La chambre désire-t-elle savoir à quelle occasion le traitement du directeur de la monnaie a été porte à 6,000 fr. ? En 1832, on avait demandé de déterminer ce traitement à 3,000 florins ; la section centrale disait dans la séance du 22 février 1832 : « Toutes vos sections ont unanimement exprimé le vœu que les traitements des fonctionnaires de la monnaie soient réglés sur ceux des fonctionnaires de la cour des comptes. : 3,000 florins pour le président ; 2,500 florins pour les commissaires : ce vœu a été adopté à l’unanimité par la section centrale. »

Si le gouvernement peut à son gré augmenter le traitement d’un fonctionnaire d’une administration qui doit être réglée par une loi, voici ce qui arrivera :

On vous dira, quand vous discuterez la loi : Nous avons donné 8,000 fr., vous ne pouvez pas le réduire maintenant. Je crois que le gouvernement ne peut changer les traitements qui ont été réglés par la chambre dans une loi de finances, dans un budget, et les augmenter.

Je terminerai, en demandant à M. le ministre des finances s’il est vrai que l’on veut supprimer le traitement d’un homme remarquable en Belgique par son talent, pour augmenter le traitement d’autres employés.

M. le ministre des finances (M. d'Huart). - Je vais répondre aux observations faites par le préopinant.

Il se plaint de ce que l’on a placé à la tête de l’administration des monnaies un fonctionnaire auquel on donne un traitement de 8,400 fr., tandis que l’ancien président de cette administration ne recevait que 6,300 fr.
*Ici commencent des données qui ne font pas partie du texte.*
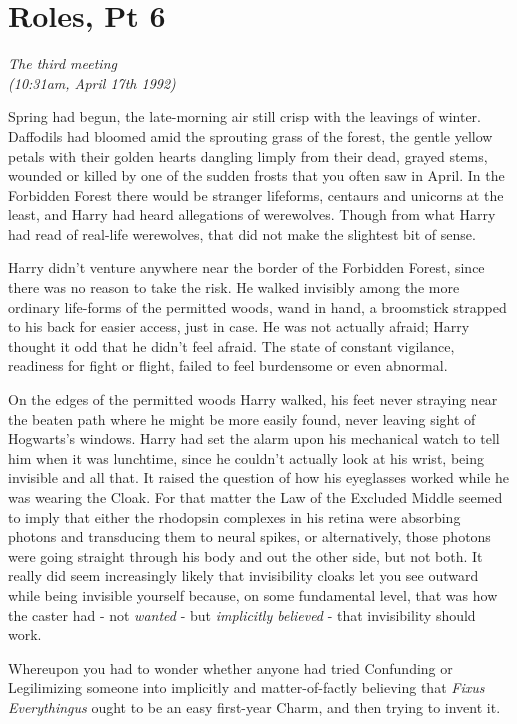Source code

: \chapter{Roles, Pt 6}\label{roles-pt-6}

\emph{The third meeting\\ (10:31am, April 17th 1992)}

Spring had begun, the late-morning air still crisp with the leavings of
winter. Daffodils had bloomed amid the sprouting grass of the forest,
the gentle yellow petals with their golden hearts dangling limply from
their dead, grayed stems, wounded or killed by one of the sudden frosts
that you often saw in April. In the Forbidden Forest there would be
stranger lifeforms, centaurs and unicorns at the least, and Harry had
heard allegations of werewolves. Though from what Harry had read of
real-life werewolves, that did not make the slightest bit of sense.

Harry didn't venture anywhere near the border of the Forbidden Forest,
since there was no reason to take the risk. He walked invisibly among
the more ordinary life-forms of the permitted woods, wand in hand, a
broomstick strapped to his back for easier access, just in case. He was
not actually afraid; Harry thought it odd that he didn't feel afraid.
The state of constant vigilance, readiness for fight or flight, failed
to feel burdensome or even abnormal.

On the edges of the permitted woods Harry walked, his feet never
straying near the beaten path where he might be more easily found, never
leaving sight of Hogwarts's windows. Harry had set the alarm upon his
mechanical watch to tell him when it was lunchtime, since he couldn't
actually look at his wrist, being invisible and all that. It raised the
question of how his eyeglasses worked while he was wearing the Cloak.
For that matter the Law of the Excluded Middle seemed to imply that
either the rhodopsin complexes in his retina were absorbing photons and
transducing them to neural spikes, or alternatively, those photons were
going straight through his body and out the other side, but not both. It
really did seem increasingly likely that invisibility cloaks let you see
outward while being invisible yourself because, on some fundamental
level, that was how the caster had - not \emph{wanted} - but
\emph{implicitly believed} - that invisibility should work.

Whereupon you had to wonder whether anyone had tried Confunding or
Legilimizing someone into implicitly and matter-of-factly believing that
\emph{Fixus Everythingus} ought to be an easy first-year Charm, and then
trying to invent it.

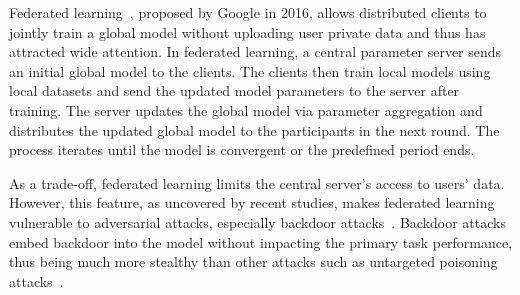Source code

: Federated learning~\cite{googlefederation}, proposed by Google in 2016, allows distributed clients to jointly train a global model without uploading user private data and thus has attracted wide attention. In federated learning, a central parameter server sends an initial global model to the clients. The clients then train local models using local datasets and send the updated model parameters to the server after training. The server updates the global model via parameter aggregation and distributes the updated global model to the participants in the next round. The process iterates until the model is convergent or the predefined period ends.


As a trade-off, federated learning limits the central server's access to users' data. However, this feature, as uncovered by recent studies, makes federated learning vulnerable to adversarial attacks, especially backdoor attacks~\cite{BadNets,Trojaning}. Backdoor attacks embed backdoor into the model without impacting the primary task performance, thus being much more stealthy than other attacks such as untargeted poisoning attacks~\cite{untarget}. %


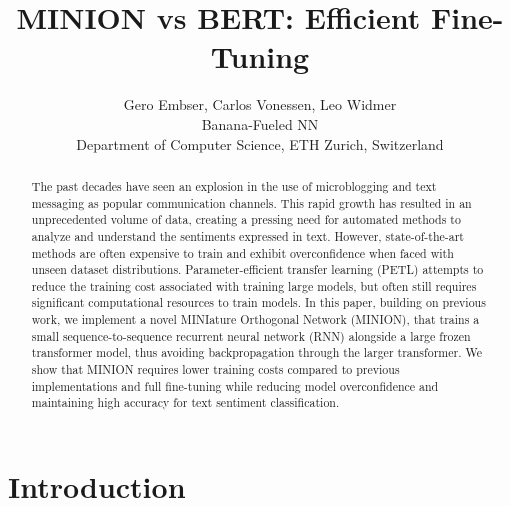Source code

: \documentclass[10pt,conference,compsocconf]{IEEEtran}
\begin{document}
\title{MINION vs BERT: Efficient Fine-Tuning}

\author{
  Gero Embser, Carlos Vonessen, Leo Widmer\\
  Banana-Fueled NN\\
  Department of Computer Science, ETH Zurich, Switzerland
}

\maketitle

\begin{abstract}
The past decades have seen an explosion in the use of microblogging and text messaging as popular communication channels. This rapid growth has resulted in an unprecedented volume of data, creating a pressing need for automated methods to analyze and understand the sentiments expressed in text. However, state-of-the-art methods are often expensive to train and exhibit overconfidence when faced with unseen dataset distributions. Parameter-efficient transfer learning (PETL) attempts to reduce the training cost associated with training large models, but often still requires significant computational resources to train models. In this paper, building on previous work, we implement a novel MINIature Orthogonal Network (MINION), that trains a small sequence-to-sequence recurrent neural network (RNN) alongside a large frozen transformer model, thus avoiding backpropagation through the larger transformer. We show that MINION requires lower training costs compared to previous implementations and full fine-tuning while reducing model overconfidence and maintaining high accuracy for text sentiment classification.

\end{abstract}

\section{Introduction}
\end{document}
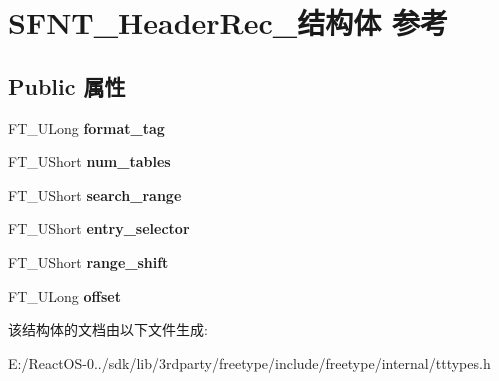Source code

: \hypertarget{struct_s_f_n_t___header_rec__}{}\section{S\+F\+N\+T\+\_\+\+Header\+Rec\+\_\+结构体 参考}
\label{struct_s_f_n_t___header_rec__}
\subsection*{Public 属性}
\begin{DoxyCompactItemize}
\item 
\mbox{\label{struct_s_f_n_t___header_rec___ad59d649b189ab19fae02341e95e02448}} 
F\+T\+\_\+\+U\+Long {\bfseries format\+\_\+tag}
\item 
\mbox{\label{struct_s_f_n_t___header_rec___a46d8d8bf8f2d8b6536eb5fa5704852e2}} 
F\+T\+\_\+\+U\+Short {\bfseries num\+\_\+tables}
\item 
\mbox{\label{struct_s_f_n_t___header_rec___a39ca0e21eaec6be602547bb2ed898d5d}} 
F\+T\+\_\+\+U\+Short {\bfseries search\+\_\+range}
\item 
\mbox{\label{struct_s_f_n_t___header_rec___ada628a85486eb034abd56b872ecdcd78}} 
F\+T\+\_\+\+U\+Short {\bfseries entry\+\_\+selector}
\item 
\mbox{\label{struct_s_f_n_t___header_rec___aa2a39db194a8a9a0cc8504143ac4f5c1}} 
F\+T\+\_\+\+U\+Short {\bfseries range\+\_\+shift}
\item 
\mbox{\label{struct_s_f_n_t___header_rec___a04f99ce2ff335f8702a4edf7132a3e04}} 
F\+T\+\_\+\+U\+Long {\bfseries offset}
\end{DoxyCompactItemize}


该结构体的文档由以下文件生成\+:\begin{DoxyCompactItemize}
\item 
E\+:/\+React\+O\+S-\/0../sdk/lib/3rdparty/freetype/include/freetype/internal/tttypes.\+h\end{DoxyCompactItemize}
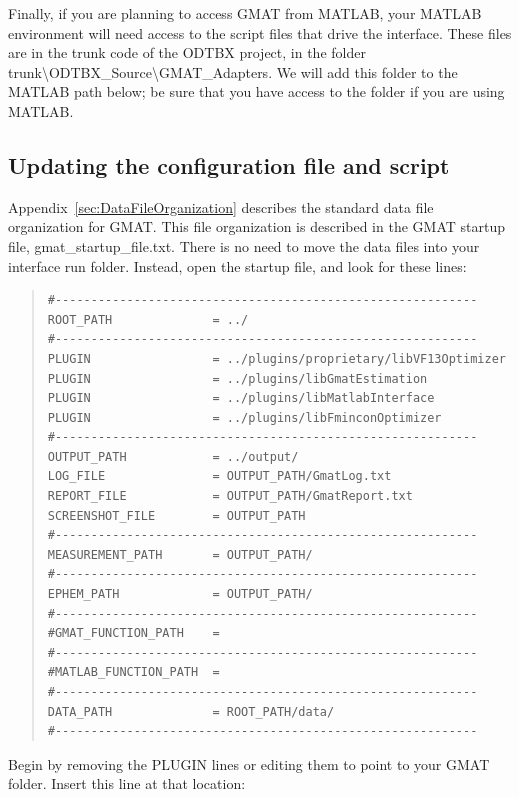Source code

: \documentclass[letterpaper,10pt]{article}
\begin{document}
Finally, if you are planning to access GMAT from MATLAB, your MATLAB environment will need access to the script files that drive the interface.  These files are in the trunk code of the ODTBX project, in the folder trunk{\textbackslash}ODTBX\_Source{\textbackslash}GMAT\_Adapters.  We will add this folder to the MATLAB path below; be sure that you have access to the folder if you are using MATLAB.

\subsection{Updating the configuration file and script}

Appendix~\ref{sec:DataFileOrganization} describes the standard data file organization for GMAT.  This file organization is described in the GMAT startup file, gmat\_startup\_file.txt.  There is no need to move the data files into your interface run folder.  Instead, open the startup file, and look for these lines:

\begin{quote}
\begin{verbatim}
#-----------------------------------------------------------
ROOT_PATH              = ../
#-----------------------------------------------------------
PLUGIN                 = ../plugins/proprietary/libVF13Optimizer
PLUGIN                 = ../plugins/libGmatEstimation
PLUGIN                 = ../plugins/libMatlabInterface
PLUGIN                 = ../plugins/libFminconOptimizer
#-----------------------------------------------------------
OUTPUT_PATH            = ../output/
LOG_FILE               = OUTPUT_PATH/GmatLog.txt
REPORT_FILE            = OUTPUT_PATH/GmatReport.txt
SCREENSHOT_FILE        = OUTPUT_PATH
#-----------------------------------------------------------
MEASUREMENT_PATH       = OUTPUT_PATH/
#-----------------------------------------------------------
EPHEM_PATH             = OUTPUT_PATH/
#-----------------------------------------------------------
#GMAT_FUNCTION_PATH    = 
#-----------------------------------------------------------
#MATLAB_FUNCTION_PATH  = 
#-----------------------------------------------------------
DATA_PATH              = ROOT_PATH/data/
#-----------------------------------------------------------
\end{verbatim}
\end{quote}

Begin by removing the PLUGIN lines or editing them to point to your GMAT folder.  Insert this line at that location:  
\end{document}
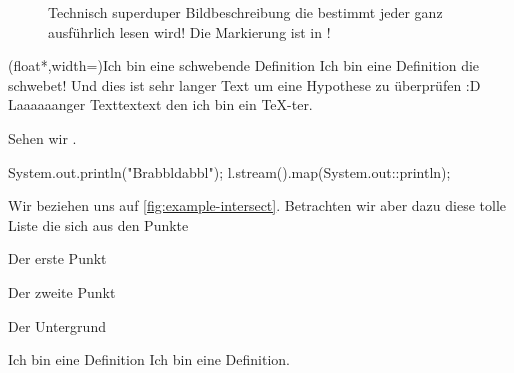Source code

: \documentclass[userip,ngerman]{lecture-print}
\begin{document}
\Blindtext[1]
\begin{figure}
    \centering{}
    \caption{Technisch superduper Bildbeschreibung die bestimmt jeder ganz ausführlich lesen wird! Die Markierung ist in \tikzAname!}
    \label{fig:example-intersect}
\end{figure}
\begin{definition}(float*,width=\textwidth){Ich bin eine schwebende Definition}
    \label{def:floatingdef}Ich bin eine Definition die schwebet! Und dies ist sehr langer Text um eine Hypothese zu überprüfen :D Laaaaaanger Texttextext den ich bin ein \TeX-ter.
\end{definition}
\Blindtext[2]
Sehen wir .
\begin{java*}
System.out.println("Brabbldabbl");
l.stream().map(System.out::println);
\end{java*}
Wir beziehen uns auf \autoref{fig:example-intersect}. Betrachten wir aber dazu diese tolle Liste die sich aus den Punkte \begin{inlist}
    \item Der erste Punkt
    \item Der zweite Punkt
    \item Der Untergrund
\end{inlist}
\Blindtext[2]
\begin{definition}{Ich bin eine Definition}
    Ich bin eine Definition.
\end{definition}
\end{document}
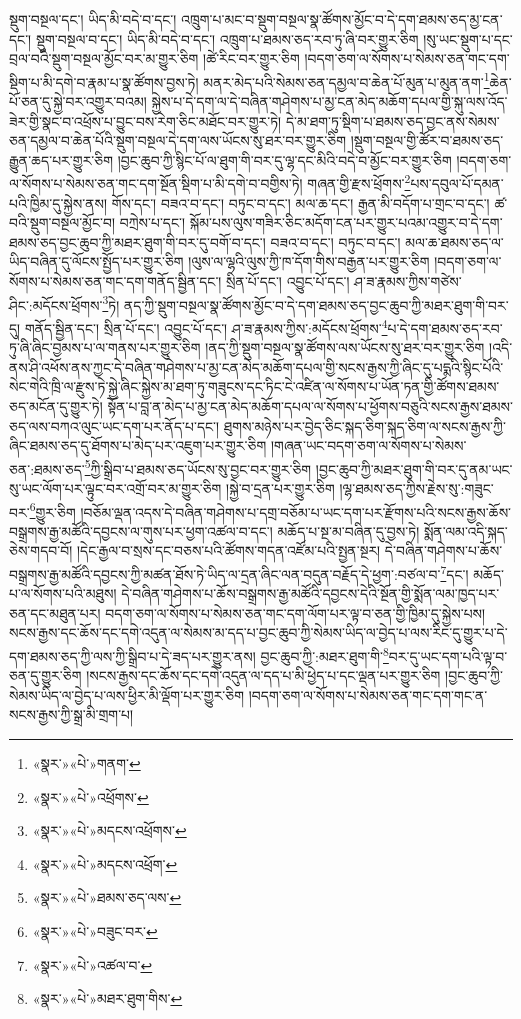 སྡུག་བསྔལ་དང་། ཡིད་མི་བདེ་བ་དང་། འཁྲུག་པ་མང་བ་སྡུག་བསྔལ་སྣ་ཚོགས་མྱོང་བ་དེ་དག་ཐམས་ཅད་མྱ་ངན་དང་། སྡུག་བསྔལ་བ་དང་། ཡིད་མི་བདེ་བ་དང་། འཁྲུག་པ་ཐམས་ཅད་རབ་ཏུ་ཞི་བར་གྱུར་ཅིག །སུ་ཡང་སྡུག་པ་དང་བྲལ་བའི་སྡུག་བསྔལ་མྱོང་བར་མ་གྱུར་ཅིག །ཚེ་རིང་བར་གྱུར་ཅིག །བདག་ཅག་ལ་སོགས་པ་སེམས་ཅན་གང་དག་སྡིག་པ་མི་དགེ་བ་རྣམ་པ་སྣ་ཚོགས་བྱས་ཏེ། མནར་མེད་པའི་སེམས་ཅན་དམྱལ་བ་ཆེན་པོ་མུན་པ་མུན་ནག་\footnote{«སྣར་»«པེ་»གནག་}ཆེན་པོ་ཅན་དུ་སྐྱེ་བར་འགྱུར་བའམ། སྐྱེས་པ་དེ་དག་ལ་དེ་བཞིན་གཤེགས་པ་མྱ་ངན་མེད་མཆོག་དཔལ་གྱི་སྐུ་ལས་འོད་ཟེར་གྱི་སྣང་བ་འཕྲོས་པ་བྱུང་བས་རེག་ཅིང་མཐོང་བར་གྱུར་ཏེ། དེ་མ་ཐག་ཏུ་སྡིག་པ་ཐམས་ཅད་བྱང་ནས་སེམས་ཅན་དམྱལ་བ་ཆེན་པོའི་སྡུག་བསྔལ་དེ་དག་ལས་ཡོངས་སུ་ཐར་བར་གྱུར་ཅིག །སྡུག་བསྔལ་གྱི་ཚོར་བ་ཐམས་ཅད་རྒྱུན་ཆད་པར་གྱུར་ཅིག །བྱང་ཆུབ་ཀྱི་སྙིང་པོ་ལ་ཐུག་གི་བར་དུ་ལྷ་དང་མིའི་བདེ་བ་མྱོང་བར་གྱུར་ཅིག །བདག་ཅག་ལ་སོགས་པ་སེམས་ཅན་གང་དག་སྔོན་སྡིག་པ་མི་དགེ་བ་བགྱིས་ཏེ། གཞན་གྱི་རྫས་ཕྲོགས་\footnote{«སྣར་»«པེ་»འཕྲོགས་}པས་དབུལ་པོ་དམན་པའི་ཁྱིམ་དུ་སྐྱེས་ནས། གོས་དང་། བཟའ་བ་དང་། བཏུང་བ་དང་། མལ་ཆ་དང་། རྒྱན་མི་བདོག་པ་གྲང་བ་དང་། ཚ་བའི་སྡུག་བསྔལ་མྱོང་བ། བཀྲེས་པ་དང་། སྐོམ་པས་ལུས་གཟིར་ཅིང་མདོག་ངན་པར་གྱུར་པའམ་འགྱུར་བ་དེ་དག་ཐམས་ཅད་བྱང་ཆུབ་ཀྱི་མཐར་ཐུག་གི་བར་དུ་བགོ་བ་དང་། བཟའ་བ་དང་། བཏུང་བ་དང་། མལ་ཆ་ཐམས་ཅད་ལ་ཡིད་བཞིན་དུ་ལོངས་སྤྱོད་པར་གྱུར་ཅིག །ལུས་ལ་ལྷའི་ལུས་ཀྱི་ཁ་དོག་གིས་བརྒྱན་པར་གྱུར་ཅིག །བདག་ཅག་ལ་སོགས་པ་སེམས་ཅན་གང་དག་གནོད་སྦྱིན་དང་། སྲིན་པོ་དང་། འབྱུང་པོ་དང་། ཤ་ཟ་རྣམས་ཀྱིས་གཙེས་ཤིང་:མདོངས་ཕྲོགས་\footnote{«སྣར་»«པེ་»མདངས་འཕྲོགས་}ཏེ། ནད་ཀྱི་སྡུག་བསྔལ་སྣ་ཚོགས་མྱོང་བ་དེ་དག་ཐམས་ཅད་བྱང་ཆུབ་ཀྱི་མཐར་ཐུག་གི་བར་དུ། གནོད་སྦྱིན་དང་། སྲིན་པོ་དང་། འབྱུང་པོ་དང་། ཤ་ཟ་རྣམས་ཀྱིས་:མདོངས་ཕྲོགས་\footnote{«སྣར་»«པེ་»མདངས་འཕྲོག་}པ་དེ་དག་ཐམས་ཅད་རབ་ཏུ་ཞི་ཞིང་བྱམས་པ་ལ་གནས་པར་གྱུར་ཅིག །ནད་ཀྱི་སྡུག་བསྔལ་སྣ་ཚོགས་ལས་ཡོངས་སུ་ཐར་བར་གྱུར་ཅིག །འདི་ནས་ཤི་འཕོས་ནས་ཀྱང་དེ་བཞིན་གཤེགས་པ་མྱ་ངན་མེད་མཆོག་དཔལ་གྱི་སངས་རྒྱས་ཀྱི་ཞིང་དུ་པདྨའི་སྙིང་པོའི་སེང་གེའི་ཁྲི་ལ་རྫུས་ཏེ་སྐྱེ་ཞིང་སྐྱེས་མ་ཐག་ཏུ་གཟུངས་དང་ཏིང་ངེ་འཛིན་ལ་སོགས་པ་ཡོན་ཏན་གྱི་ཚོགས་ཐམས་ཅད་མངོན་དུ་གྱུར་ཏེ། སྟོན་པ་བླ་ན་མེད་པ་མྱ་ངན་མེད་མཆོག་དཔལ་ལ་སོགས་པ་ཕྱོགས་བཅུའི་སངས་རྒྱས་ཐམས་ཅད་ལས་བཀའ་ལུང་ཡང་དག་པར་ནོད་པ་དང་། ཐུགས་མཉེས་པར་བྱེད་ཅིང་སྐད་ཅིག་སྐད་ཅིག་ལ་སངས་རྒྱས་ཀྱི་ཞིང་ཐམས་ཅད་དུ་ཐོགས་པ་མེད་པར་འཇུག་པར་གྱུར་ཅིག །གཞན་ཡང་བདག་ཅག་ལ་སོགས་པ་སེམས་ཅན་:ཐམས་ཅད་\footnote{«སྣར་»«པེ་»ཐམས་ཅད་ལས་}ཀྱི་སྒྲིབ་པ་ཐམས་ཅད་ཡོངས་སུ་བྱང་བར་གྱུར་ཅིག །བྱང་ཆུབ་ཀྱི་མཐར་ཐུག་གི་བར་དུ་ནམ་ཡང་སུ་ཡང་ལོག་པར་ལྟུང་བར་འགྲོ་བར་མ་གྱུར་ཅིག །སྐྱེ་བ་དྲན་པར་གྱུར་ཅིག །ལྷ་ཐམས་ཅད་ཀྱིས་རྗེས་སུ་:གཟུང་བར་\footnote{«སྣར་»«པེ་»བཟུང་བར་}གྱུར་ཅིག །བཅོམ་ལྡན་འདས་དེ་བཞིན་གཤེགས་པ་དགྲ་བཅོམ་པ་ཡང་དག་པར་རྫོགས་པའི་སངས་རྒྱས་ཆོས་བསྒྲགས་རྒྱ་མཚོའི་དབྱངས་ལ་གུས་པར་ཕྱག་འཚལ་བ་དང་། མཆོད་པ་སྔ་མ་བཞིན་དུ་བྱས་ཏེ། སྨོན་ལམ་འདི་སྐད་ཅེས་གདབ་བོ། །དེང་རྒྱལ་བ་སྲས་དང་བཅས་པའི་ཚོགས་གདན་འཛོམ་པའི་སྤྱན་སྔར། དེ་བཞིན་གཤེགས་པ་ཆོས་བསྒྲགས་རྒྱ་མཚོའི་དབྱངས་ཀྱི་མཚན་ཐོས་ཏེ་ཡིད་ལ་དྲན་ཞིང་ལན་བདུན་བརྗོད་དེ་ཕྱག་:བཙལ་བ་\footnote{«སྣར་»«པེ་»འཚལ་བ་}དང་། མཆོད་པ་ལ་སོགས་པའི་མཐུས། དེ་བཞིན་གཤེགས་པ་ཆོས་བསྒྲགས་རྒྱ་མཚོའི་དབྱངས་དེའི་སྔོན་གྱི་སྨོན་ལམ་ཁྱད་པར་ཅན་དང་མཐུན་པར། བདག་ཅག་ལ་སོགས་པ་སེམས་ཅན་གང་དག་ལོག་པར་ལྟ་བ་ཅན་གྱི་ཁྱིམ་དུ་སྐྱེས་པས། སངས་རྒྱས་དང་ཆོས་དང་དགེ་འདུན་ལ་སེམས་མ་དད་པ་བྱང་ཆུབ་ཀྱི་སེམས་ཡིད་ལ་བྱེད་པ་ལས་རིང་དུ་གྱུར་པ་དེ་དག་ཐམས་ཅད་ཀྱི་ལས་ཀྱི་སྒྲིབ་པ་དེ་ཟད་པར་གྱུར་ནས། བྱང་ཆུབ་ཀྱི་:མཐར་ཐུག་གི་\footnote{«སྣར་»«པེ་»མཐར་ཐུག་གིས་}བར་དུ་ཡང་དག་པའི་ལྟ་བ་ཅན་དུ་གྱུར་ཅིག །སངས་རྒྱས་དང་ཆོས་དང་དགེ་འདུན་ལ་དད་པ་མི་ཕྱེད་པ་དང་ལྡན་པར་གྱུར་ཅིག །བྱང་ཆུབ་ཀྱི་སེམས་ཡིད་ལ་བྱེད་པ་ལས་ཕྱིར་མི་ལྡོག་པར་གྱུར་ཅིག །བདག་ཅག་ལ་སོགས་པ་སེམས་ཅན་གང་དག་གང་ན་སངས་རྒྱས་ཀྱི་སྒྲ་མི་གྲག་པ།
Messieurs, vous avez pu voir dans le Moniteur que l’administration du cadastre était réunie à l’administration des contributions directes, et que par suite le poste d’inspecteur-général du cadastre a été supprimé : fallait-il mettre celui qui en remplissait les fonctions, homme très capable, à la pension ? Vous vous seriez récriés contre une semblable mesure et vous n’auriez pas manqué d’en faire de justes reproches au gouvernement en discutant les demandes de subsides pour la caisse des retraites.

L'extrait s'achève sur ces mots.